• **EXERCISE PROMPT**
State the number of lines in the material below that hold "video", and add nothing to it.

• **PROVIDED ENTRIES**
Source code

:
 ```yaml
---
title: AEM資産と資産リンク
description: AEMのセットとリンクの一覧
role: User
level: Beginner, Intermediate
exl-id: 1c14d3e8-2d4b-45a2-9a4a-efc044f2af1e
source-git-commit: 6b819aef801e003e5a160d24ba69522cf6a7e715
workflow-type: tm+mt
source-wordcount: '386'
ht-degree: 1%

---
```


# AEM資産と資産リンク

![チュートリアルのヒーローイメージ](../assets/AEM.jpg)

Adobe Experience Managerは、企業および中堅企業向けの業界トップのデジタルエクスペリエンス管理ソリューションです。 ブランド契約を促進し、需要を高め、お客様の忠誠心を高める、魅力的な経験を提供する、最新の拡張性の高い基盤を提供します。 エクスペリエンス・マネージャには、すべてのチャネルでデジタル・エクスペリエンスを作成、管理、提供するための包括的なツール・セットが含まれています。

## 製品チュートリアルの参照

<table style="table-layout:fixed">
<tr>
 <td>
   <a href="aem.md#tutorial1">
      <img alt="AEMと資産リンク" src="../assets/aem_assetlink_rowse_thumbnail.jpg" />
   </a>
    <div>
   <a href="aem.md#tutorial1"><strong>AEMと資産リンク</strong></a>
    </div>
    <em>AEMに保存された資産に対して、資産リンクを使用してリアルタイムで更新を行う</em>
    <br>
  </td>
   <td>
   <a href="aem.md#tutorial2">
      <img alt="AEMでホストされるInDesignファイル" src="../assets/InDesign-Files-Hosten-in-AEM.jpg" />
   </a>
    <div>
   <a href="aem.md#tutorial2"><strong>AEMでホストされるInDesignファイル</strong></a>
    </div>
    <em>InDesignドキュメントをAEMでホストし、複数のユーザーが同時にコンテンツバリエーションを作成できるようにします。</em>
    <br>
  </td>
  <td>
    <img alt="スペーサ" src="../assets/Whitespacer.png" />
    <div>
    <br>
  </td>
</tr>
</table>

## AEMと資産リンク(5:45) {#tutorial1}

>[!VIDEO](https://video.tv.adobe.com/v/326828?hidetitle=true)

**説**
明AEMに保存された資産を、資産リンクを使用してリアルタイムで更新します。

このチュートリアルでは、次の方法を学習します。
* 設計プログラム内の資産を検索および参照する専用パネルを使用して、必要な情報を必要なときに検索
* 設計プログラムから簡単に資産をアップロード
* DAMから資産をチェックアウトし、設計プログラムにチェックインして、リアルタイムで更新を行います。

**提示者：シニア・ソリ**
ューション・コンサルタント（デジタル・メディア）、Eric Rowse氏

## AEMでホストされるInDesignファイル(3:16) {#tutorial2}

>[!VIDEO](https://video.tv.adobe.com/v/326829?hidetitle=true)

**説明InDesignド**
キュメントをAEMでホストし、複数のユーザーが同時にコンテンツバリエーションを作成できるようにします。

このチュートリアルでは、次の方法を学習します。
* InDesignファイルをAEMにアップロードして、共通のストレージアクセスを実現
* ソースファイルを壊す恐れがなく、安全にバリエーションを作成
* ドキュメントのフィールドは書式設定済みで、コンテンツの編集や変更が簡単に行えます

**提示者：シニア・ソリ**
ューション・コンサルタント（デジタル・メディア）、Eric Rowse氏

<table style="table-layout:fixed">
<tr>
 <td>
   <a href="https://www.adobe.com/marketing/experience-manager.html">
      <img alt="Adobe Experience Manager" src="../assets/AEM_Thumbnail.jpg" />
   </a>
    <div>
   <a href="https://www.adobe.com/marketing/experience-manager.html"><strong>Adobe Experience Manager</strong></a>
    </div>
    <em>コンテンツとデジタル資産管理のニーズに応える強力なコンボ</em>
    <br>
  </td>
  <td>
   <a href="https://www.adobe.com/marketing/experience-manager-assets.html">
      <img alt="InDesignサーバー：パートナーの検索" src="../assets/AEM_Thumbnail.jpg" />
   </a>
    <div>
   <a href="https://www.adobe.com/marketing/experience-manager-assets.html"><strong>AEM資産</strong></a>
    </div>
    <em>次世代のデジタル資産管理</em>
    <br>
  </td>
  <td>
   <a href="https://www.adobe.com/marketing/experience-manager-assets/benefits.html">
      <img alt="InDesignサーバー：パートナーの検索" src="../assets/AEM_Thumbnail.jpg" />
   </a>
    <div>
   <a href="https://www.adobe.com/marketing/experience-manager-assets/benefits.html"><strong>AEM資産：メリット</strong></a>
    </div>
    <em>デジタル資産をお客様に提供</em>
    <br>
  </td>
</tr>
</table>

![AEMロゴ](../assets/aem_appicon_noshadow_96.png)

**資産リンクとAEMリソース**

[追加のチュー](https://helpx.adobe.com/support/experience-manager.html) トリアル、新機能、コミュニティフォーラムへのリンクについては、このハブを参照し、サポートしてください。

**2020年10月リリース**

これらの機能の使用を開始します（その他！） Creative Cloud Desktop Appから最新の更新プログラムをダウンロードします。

• **TASK ANSWER**
2